I have some data in the following format (either RDD or Spark DataFrame):
from pyspark.sql import SQLContext
sqlContext = SQLContext(sc)
rdd = sc.parallelize([('X01',41,'US',3),
('X01',41,'UK',1),
('X01',41,'CA',2),
('X02',72,'US',4),
('X02',72,'UK',6),
('X02',72,'CA',7),
('X02',72,'XX',8)])
# convert to a Spark DataFrame
schema = StructType([StructField('ID', StringType(), True),
StructField('Age', IntegerType(), True),
StructField('Country', StringType(), True),
StructField('Score', IntegerType(), True)])
df = sqlContext.createDataFrame(rdd, schema)
What I would like to do is to 'reshape' the data, convert certain rows in Country(specifically US, UK and CA) into columns:
ID Age US UK CA
'X01' 41 3 1 2
'X02' 72 4 6 7
Essentially, I need something along the lines of Python's pivot
workflow:
categories = ['US', 'UK', 'CA']
new_df = df[df['Country'].isin(categories)].pivot(index = 'ID',
columns = 'Country',
values = 'Score')
My dataset is rather large so I can't really collect()
and ingest the data into memory to do the reshaping in Python itself. Is there a way to convert Python's .pivot()
into an invokable function while mapping either an RDD or a Spark DataFrame? Any help would be appreciated!
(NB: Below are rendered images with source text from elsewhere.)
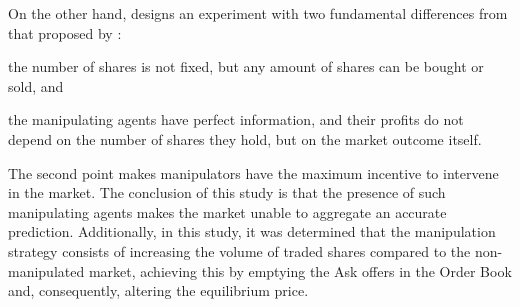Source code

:On the other hand, \citeauthor{deck2013affecting} designs an experiment with two fundamental differences from that proposed by : \begin{enumerate*}[label=(\roman*)]
    \item the number of shares is not fixed, but any amount of shares can be bought or sold, and
    \item the manipulating agents have perfect information, and their profits do not depend on the number of shares they hold, but on the market outcome itself.
\end{enumerate*} 
The second point makes manipulators have the maximum incentive to intervene in the market. The conclusion of this study is that the presence of such manipulating agents makes the market unable to aggregate an accurate prediction. Additionally, in this study, it was determined that the manipulation strategy consists of increasing the volume of traded shares compared to the non-manipulated market, achieving this by emptying the Ask offers in the Order Book and, consequently, altering the equilibrium price.
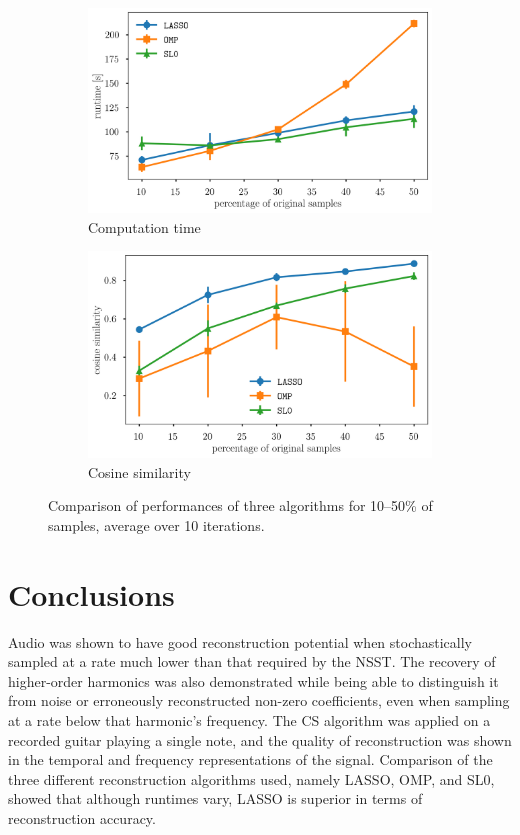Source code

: \documentclass[10pt,a4paper,twoside]{article}
\begin{document}
\begin{figure}[!htb]
	\centering
	\begin{subfigure}{0.43\linewidth}
		\centering
		\includegraphics[width=\linewidth]{processtime.png}
		\caption{Computation time}
		\label{fig:process-time}
	\end{subfigure}
	\begin{subfigure}{0.43\linewidth}
		\centering
		\includegraphics[width=\linewidth]{cossim.png}
		\caption{Cosine similarity}
		\label{fig:cossim}
	\end{subfigure}
	\caption{Comparison of performances of three algorithms for 10--50\% of samples, average over 10 iterations.}
	\label{fig:comparison}
\end{figure}


\section{Conclusions}\label{sec:Conc}
Audio was shown to have good reconstruction potential when stochastically sampled at a rate much lower than that required by the NSST. The recovery of higher-order harmonics was also demonstrated while being able to distinguish it from noise or erroneously reconstructed non-zero coefficients, even when sampling at a rate below that harmonic's frequency. The CS algorithm was applied on a recorded guitar playing a single note, and the quality of reconstruction was shown in the temporal and frequency representations of the signal. Comparison of the three different reconstruction algorithms used, namely LASSO, OMP, and SL0, showed that although runtimes vary, LASSO is superior in terms of reconstruction accuracy.
\end{document}
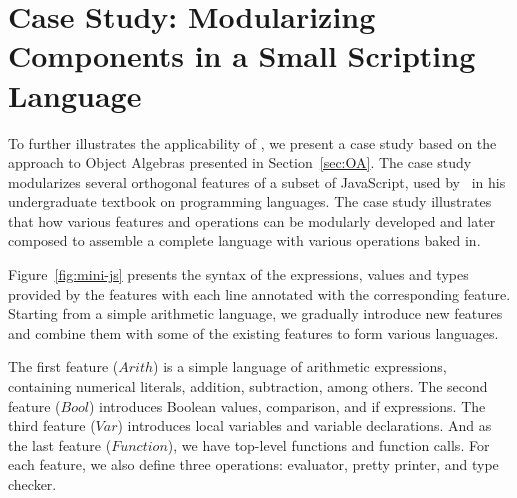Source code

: \section{Case Study: Modularizing Components in a Small Scripting Language}

To further illustrates the applicability of \name, we present a case study based
on the approach to Object Algebras presented in Section~\ref{sec:OA}. The case
study modularizes several orthogonal features of a subset of JavaScript, used
by~\citet{poplcook} in his undergraduate textbook on programming languages. The
case study illustrates that how various features and operations can be modularly
developed and later composed to assemble a complete language with various
operations baked in.




Figure~\ref{fig:mini-js} presents the syntax of the expressions, values and
types provided by the features with each line annotated with the corresponding
feature. Starting from a simple arithmetic language, we gradually introduce new
features and combine them with some of the existing features to form various
languages.

The first feature ($\mathit{Arith}$) is a simple language of arithmetic
expressions, containing numerical literals, addition, subtraction, among others.
The second feature ($\mathit{Bool}$) introduces Boolean values, comparison, and
if expressions. The third feature ($\mathit{Var}$) introduces local variables
and variable declarations. And as the last feature ($\mathit{Function}$), we
have top-level functions and function calls. For each feature, we also define
three operations: evaluator, pretty printer, and type checker.

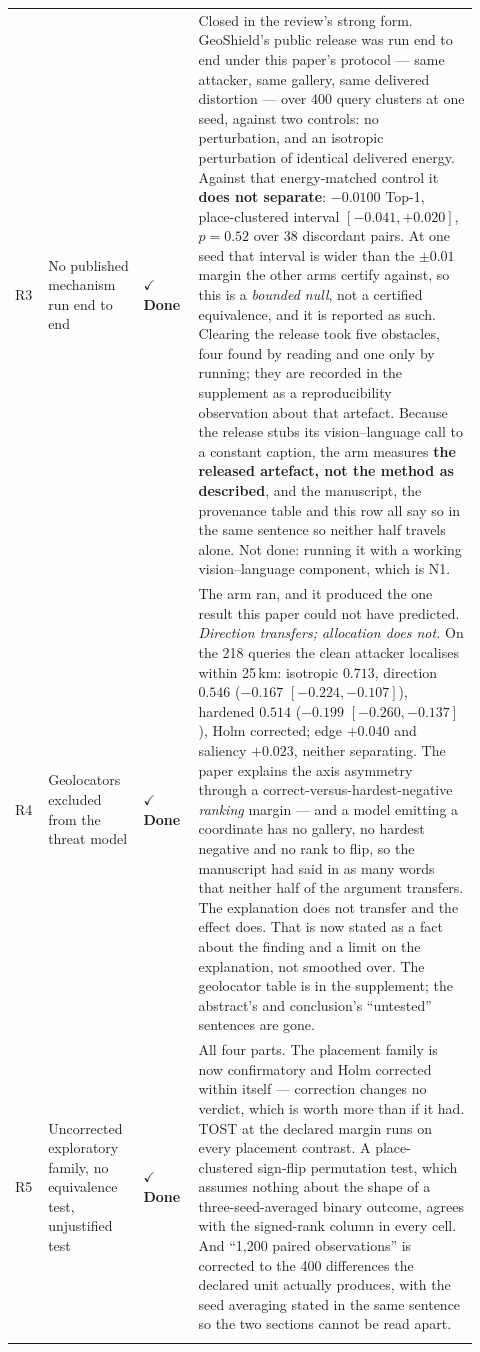 \documentclass[11pt]{article}
\newcommand{\done}{\textcolor{DoneGreen}{\textbf{$\checkmark$ Done}}}
\begin{document}
\begin{longtable}{@{}p{0.05\linewidth}p{0.19\linewidth}p{0.11\linewidth}p{0.57\linewidth}@{}}
R3 & No published mechanism run end to end & \done & Closed in the review's
strong form. GeoShield's public release was run end to end under this paper's
protocol --- same attacker, same gallery, same delivered distortion --- over
400 query clusters at one seed, against two controls: no perturbation, and an
isotropic perturbation of identical delivered energy. Against that
energy-matched control it \textbf{does not separate}: $-0.0100$ Top-1,
place-clustered interval $[-0.041,+0.020]$, $p=0.52$ over 38 discordant pairs.
At one seed that interval is wider than the $\pm0.01$ margin the other arms
certify against, so this is a \emph{bounded null}, not a certified
equivalence, and it is reported as such. Clearing the release took five
obstacles, four found by reading and one only by running; they are recorded in
the supplement as a reproducibility observation about that artefact. Because
the release stubs its vision--language call to a constant caption, the arm
measures \textbf{the released artefact, not the method as described}, and the
manuscript, the provenance table and this row all say so in the same sentence
so neither half travels alone. Not done: running it with a working
vision--language component, which is N1. \\
\addlinespace

R4 & Geolocators excluded from the threat model & \done & The arm ran, and it
produced the one result this paper could not have predicted. \emph{Direction
transfers; allocation does not.} On the 218 queries the clean attacker
localises within 25\,km: isotropic $0.713$, direction $0.546$ ($-0.167$
$[-0.224,-0.107]$), hardened $0.514$ ($-0.199$ $[-0.260,-0.137]$), Holm
corrected; edge $+0.040$ and saliency $+0.023$, neither separating. The paper
explains the axis asymmetry through a correct-versus-hardest-negative
\emph{ranking} margin --- and a model emitting a coordinate has no gallery, no
hardest negative and no rank to flip, so the manuscript had said in as many
words that neither half of the argument transfers. The explanation does not
transfer and the effect does. That is now stated as a fact about the finding
and a limit on the explanation, not smoothed over. The geolocator table is in the supplement; the
abstract's and conclusion's ``untested'' sentences are gone. \\
\addlinespace

R5 & Uncorrected exploratory family, no equivalence test, unjustified test &
\done & All four parts. The placement family is now confirmatory and Holm
corrected within itself --- correction changes no verdict, which is worth more
than if it had. TOST at the declared margin runs on every placement contrast.
A place-clustered sign-flip permutation test, which assumes nothing about the
shape of a three-seed-averaged binary outcome, agrees with the signed-rank
column in every cell. And ``1,200 paired observations'' is corrected to the
400 differences the declared unit actually produces, with the seed averaging
stated in the same sentence so the two sections cannot be read apart. \\
\addlinespace


\end{longtable}
\end{document}
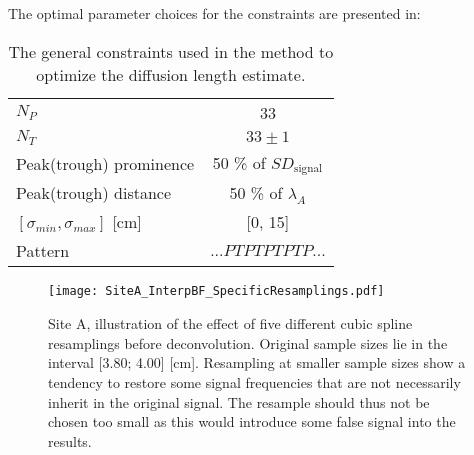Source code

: \documentclass[../../CompleteThesis2/Complete_2ndDraft]{subfiles}
\begin{document}
The optimal parameter choices for the constraints are presented in:
\begin{table}[ht]
	\centering
	\begin{tabular}{lc}
		\toprule 	
		$N_P$ & 33\\[0.15cm]
		$N_T$ & $33\pm 1$\\[0.15cm]
		Peak(trough) prominence & 50 \% of $SD_{\text{signal}}$\\[0.15cm]
		Peak(trough) distance & 50 \% of $\lambda_A$\\[0.15cm]
		$[\sigma_{min}, \sigma_{max}]$ [cm] & [0, 15]\\[0.15cm]
		Pattern & $...PTPTPTPTP...$\\
		\bottomrule
	\end{tabular}
	\caption[Constraint parameters]{The general constraints used in the method to optimize the diffusion length estimate.}
	\label{Tab:ConstraintParams}
\end{table}
\begin{figure}[!]
	\centering
	\texttt{[image: SiteA\_InterpBF\_SpecificResamplings.pdf]}
	\caption[Back diffused data, Site A, different resamplings before deconvolution.]{\small Site A, illustration of the effect of five different cubic spline resamplings before deconvolution. Original sample sizes lie in the interval [3.80; 4.00] [cm]. Resampling at smaller sample sizes show a tendency to restore some signal frequencies that are not necessarily inherit in the original signal. The resample should thus not be chosen too small as this would introduce some false signal into the results.}
	\label{Fig:COMPMETH_SiteA_interpBF_SpecificSamplings}
\end{figure}
\end{document}
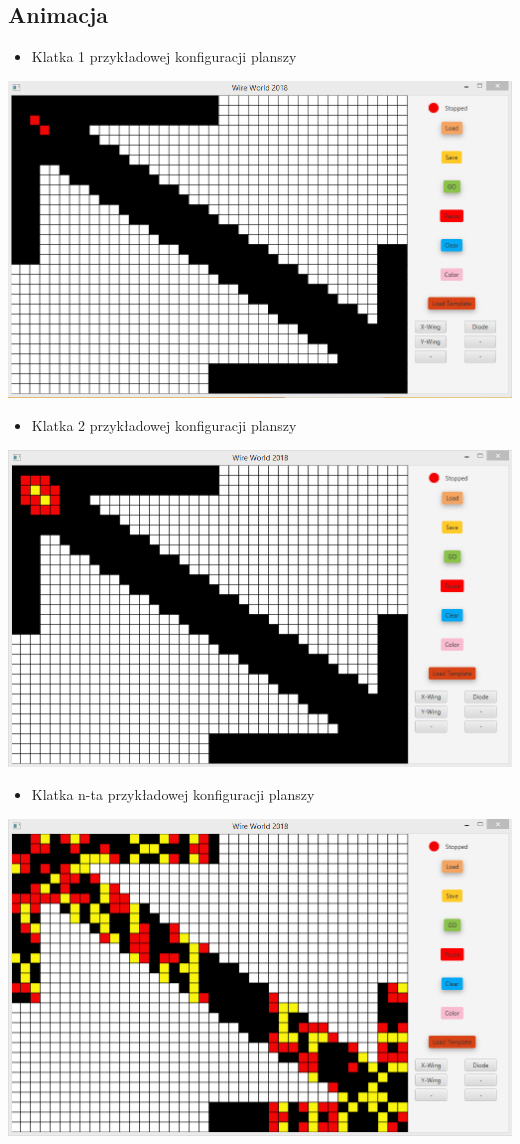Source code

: \documentclass[a4paper,11pt]{article}
\begin{document}
\subsection{Animacja}
\begin{itemize}
\item Klatka 1 przykładowej konfiguracji planszy
\end{itemize}
\includegraphics[width=\textwidth]{GenFrame1}
\begin{itemize}
\item Klatka 2 przykładowej konfiguracji planszy
\end{itemize}
\includegraphics[width=\textwidth]{GenFrame2}
\begin{itemize}
\item Klatka n-ta przykładowej konfiguracji planszy
\end{itemize}
\includegraphics[width=\textwidth]{GenFrame69}
\end{document}
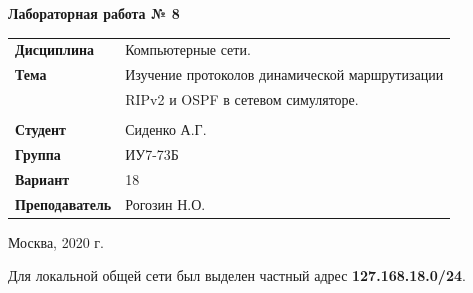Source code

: \documentclass[a4paper,14pt]{extreport} %
\begin{document}
\begin{titlepage}
    \vspace{2cm}

    \begin{center}
        \textbf{Лабораторная работа № 8} \\
        \vspace{0.5cm}
    \end{center}

    \vspace{4cm}

    \begin{flushleft}
        \begin{tabular}{ll}
            \textbf{Дисциплина} & Компьютерные сети.  \\
            \textbf{Тема} & Изучение протоколов динамической маршрутизации  \\
            & RIPv2 и OSPF в сетевом симуляторе.  \\
            \\
            \textbf{Студент} & Сиденко А.Г. \\
            \textbf{Группа} & ИУ7-73Б \\
            \textbf{Вариант} & 18\\
            \textbf{Преподаватель} & Рогозин Н.О.  \\
        \end{tabular}
    \end{flushleft}

    \vspace{4cm}

   \begin{center}
        Москва, 2020 г.
    \end{center}

\end{titlepage}

Для локальной общей сети был выделен частный адрес \textbf{127.168.18.0/24}. 
\end{document}
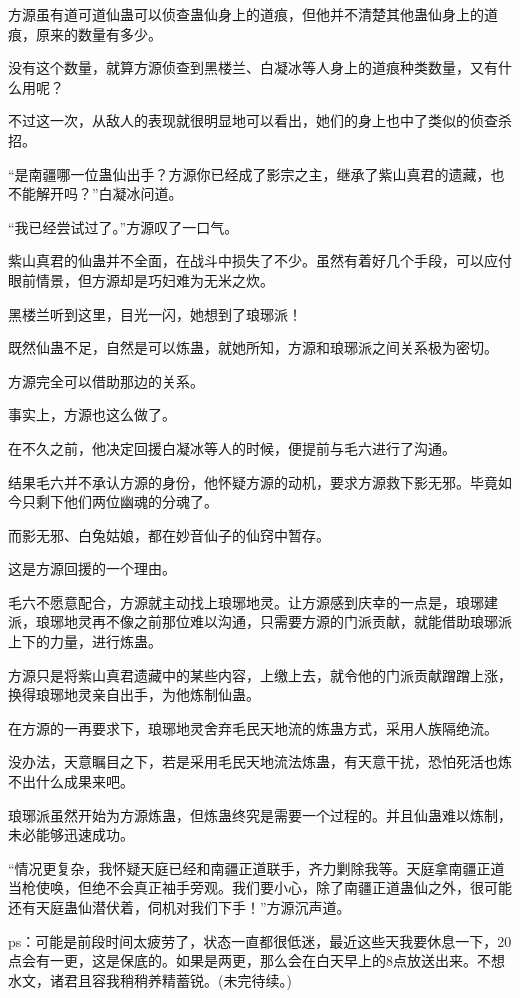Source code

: \begin{this_body}
方源虽有道可道仙蛊可以侦查蛊仙身上的道痕，但他并不清楚其他蛊仙身上的道痕，原来的数量有多少。

没有这个数量，就算方源侦查到黑楼兰、白凝冰等人身上的道痕种类数量，又有什么用呢？

不过这一次，从敌人的表现就很明显地可以看出，她们的身上也中了类似的侦查杀招。

“是南疆哪一位蛊仙出手？方源你已经成了影宗之主，继承了紫山真君的遗藏，也不能解开吗？”白凝冰问道。

“我已经尝试过了。”方源叹了一口气。

紫山真君的仙蛊并不全面，在战斗中损失了不少。虽然有着好几个手段，可以应付眼前情景，但方源却是巧妇难为无米之炊。

黑楼兰听到这里，目光一闪，她想到了琅琊派！

既然仙蛊不足，自然是可以炼蛊，就她所知，方源和琅琊派之间关系极为密切。

方源完全可以借助那边的关系。

事实上，方源也这么做了。

在不久之前，他决定回援白凝冰等人的时候，便提前与毛六进行了沟通。

结果毛六并不承认方源的身份，他怀疑方源的动机，要求方源救下影无邪。毕竟如今只剩下他们两位幽魂的分魂了。

而影无邪、白兔姑娘，都在妙音仙子的仙窍中暂存。

这是方源回援的一个理由。

毛六不愿意配合，方源就主动找上琅琊地灵。让方源感到庆幸的一点是，琅琊建派，琅琊地灵再不像之前那位难以沟通，只需要方源的门派贡献，就能借助琅琊派上下的力量，进行炼蛊。

方源只是将紫山真君遗藏中的某些内容，上缴上去，就令他的门派贡献蹭蹭上涨，换得琅琊地灵亲自出手，为他炼制仙蛊。

在方源的一再要求下，琅琊地灵舍弃毛民天地流的炼蛊方式，采用人族隔绝流。

没办法，天意瞩目之下，若是采用毛民天地流法炼蛊，有天意干扰，恐怕死活也炼不出什么成果来吧。

琅琊派虽然开始为方源炼蛊，但炼蛊终究是需要一个过程的。并且仙蛊难以炼制，未必能够迅速成功。

“情况更复杂，我怀疑天庭已经和南疆正道联手，齐力剿除我等。天庭拿南疆正道当枪使唤，但绝不会真正袖手旁观。我们要小心，除了南疆正道蛊仙之外，很可能还有天庭蛊仙潜伏着，伺机对我们下手！”方源沉声道。

ps：可能是前段时间太疲劳了，状态一直都很低迷，最近这些天我要休息一下，20点会有一更，这是保底的。如果是两更，那么会在白天早上的8点放送出来。不想水文，诸君且容我稍稍养精蓄锐。(未完待续。)

\end{this_body}

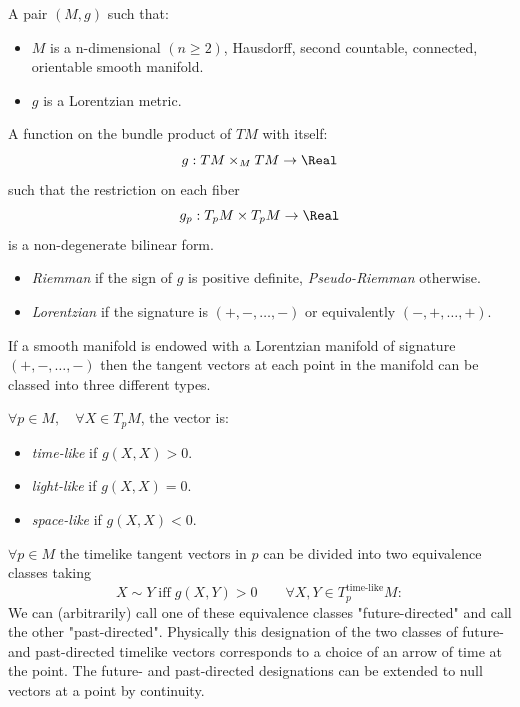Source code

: \documentclass[Main]{subfiles}
\begin{document}
	\begin{definition}
		A pair $(M, g)$ such that:
		\begin{itemize}
			\item $M$ is a n-dimensional $(n\geq2)$, Hausdorff, second countable, connected, orientable smooth manifold.
			\item $g$ is a Lorentzian metric.
		\end{itemize}
	\end{definition}
			
	\begin{definition}[Metric]
		A function on the bundle product of $TM$ with itself: $$g: TM \times_M TM \rightarrow \Real$$ such that the restriction on each fiber $$g_p: T_pM \times T_pM \rightarrow \Real $$ is a non-degenerate bilinear form.
	\end{definition}
	
	\begin{notationfix}
		 \begin{itemize}
		 	\item \emph{Riemman} if the sign of $g$ is positive definite, \emph{Pseudo-Riemman} otherwise.
		 	\item \emph{Lorentzian} if the signature is $(+, -, \ldots,- )$ or equivalently $(-,+,\ldots,+)$.
		 \end{itemize}
	\end{notationfix}

	\begin{observation}
		If a smooth manifold is endowed with a Lorentzian manifold of signature $(+, -, \ldots, -)$ then the tangent vectors at each point in the manifold can be classed into three different types. 
		\begin{notationfix}
			$\forall p \in M, \quad \forall X \in T_pM$, the vector is:
			\begin{itemize}
				\item \emph{time-like} if $g(X,X)>0$.
				\item \emph{light-like} if $g(X,X)=0$.
				\item \emph{space-like} if $g(X,X)<0$.
			\end{itemize}
		\end{notationfix}
	\end{observation}

	\begin{observation}
		$\forall p\in M$ the timelike tangent vectors in $p$ can be divided into two equivalence classes taking
		\begin{displaymath}
			X \sim Y \; \textrm{iff} \; g(X,Y)>0 \qquad \forall X,Y \in T^\textrm{time-like}_pM:
		\end{displaymath}
		We can (arbitrarily) call one of these equivalence classes "future-directed" and call the other "past-directed". Physically this designation of the two classes of future- and past-directed timelike vectors corresponds to a choice of an arrow of time at the point. The future- and past-directed designations can be extended to null vectors at a point by continuity.
	\end{observation}
	
\end{document}
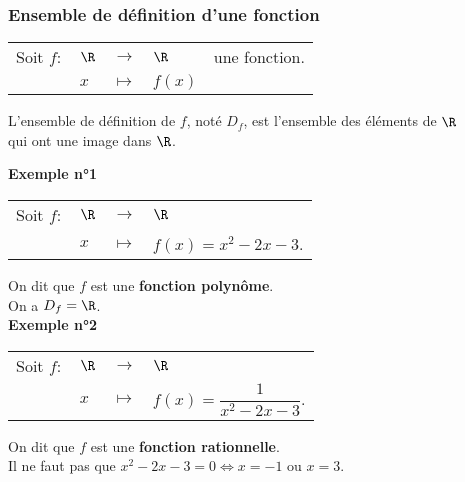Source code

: \subsubsection{Ensemble de définition d'une fonction}

\begin{tabular}{lllll}
\hspace{-.3cm} Soit $f:$ & $\R$ & $\longrightarrow$ & $\R$ & une fonction. \\
& $x$ & $\longmapsto$ & $f(x)$ & \\
\end{tabular}

\vspace*{.5cm}

L'ensemble de définition de $f$, noté $D_f$, est l'ensemble des éléments de $\mathbf{\R}$ \\ qui ont une image dans $\mathbf{\R}$.

\vspace*{.3cm}

\textbf{Exemple n°1} 

\begin{tabular}{llll}
\hspace{-.3cm} Soit $f:$ & $\R$ & $\longrightarrow$ & $\R$ \\
& $x$ & $\longmapsto$ & $f(x) = x^2 - 2x - 3$. \\
\end{tabular}

\vspace*{.3cm}

On dit que $f$ est une \textbf{fonction polynôme}. \\

On a $D_f = \R$. \\

\textbf{Exemple n°2} 

\begin{tabular}{llll}
\hspace{-.3cm} Soit $f:$ & $\R$ & $\longrightarrow$ & $\R$ \\
& $x$ & $\longmapsto$ & $f(x) = \dfrac{1}{x^2 - 2x - 3}$. \\
\end{tabular}

\vspace*{.3cm}

On dit que $f$ est une \textbf{fonction rationnelle}. \\

Il ne faut pas que $x^2 - 2x - 3 = 0 \Longleftrightarrow x = -1$ ou $x = 3$. \\

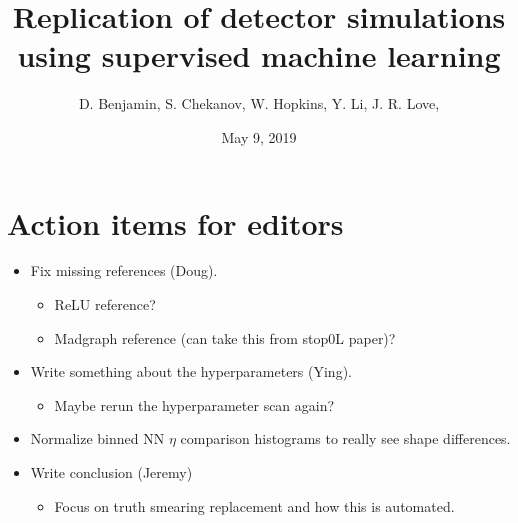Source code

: \documentclass[showpacs,showkeys,preprint,prd,nofootinbib,linenumbers,12pt]{revtex4-1}
\begin{document}


\date{May 9, 2019}

\vspace{2.5cm}

\title{
  Replication of detector simulations using supervised machine learning 
}


\author{D. Benjamin, S. Chekanov, W. Hopkins, Y. Li, J. R. Love,}
% 



\begin{abstract}

\end{abstract}


\maketitle

\section{Action items for editors}
\begin{itemize}
\item Fix missing references (Doug).
  \begin{itemize}
  \item ReLU reference?
  \item Madgraph reference (can take this from stop0L paper)?
  \end{itemize}
\item Write something about the hyperparameters (Ying).
  \begin{itemize}
  \item Maybe rerun the hyperparameter scan again?
  \end{itemize}
\item Normalize binned NN $\eta$ comparison histograms to really see shape differences. 
\item Write conclusion (Jeremy)
  \begin{itemize}
  \item Focus on truth smearing replacement and how this is automated.
  \end{itemize}

\end{itemize}
\end{document}

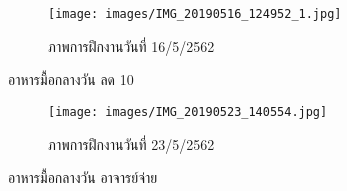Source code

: 
\begin{figure}
    \centering
    \texttt{[image: images/IMG\_20190516\_124952\_1.jpg]}
    \caption{ภาพการฝึกงานวันที่ 16/5/2562}
\end{figure}

อาหารมื้อกลางวัน ลด 10%

\begin{figure}
    \centering
    \texttt{[image: images/IMG\_20190523\_140554.jpg]}
    \caption{ภาพการฝึกงานวันที่ 23/5/2562}
\end{figure}

อาหารมื้อกลางวัน อาจารย์จ่าย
Since Spark 1.6 you can use pivot
function on GroupedData
and provide aggregate expression.
pivoted = (df
.groupBy("ID", "Age")
.pivot(
"Country",
['US', 'UK', 'CA']) # Optional list of levels
.sum("Score")) # alternatively you can use .agg(expr))
pivoted.show()
## +---+---+---+---+---+
## | ID|Age| US| UK| CA|
## +---+---+---+---+---+
## |X01| 41| 3| 1| 2|
## |X02| 72| 4| 6| 7|
## +---+---+---+---+---+
Levels can be omitted but if provided can both boost performance and serve as an internal filter.
This method is still relatively slow but certainly beats manual passing data manually between JVM and Python.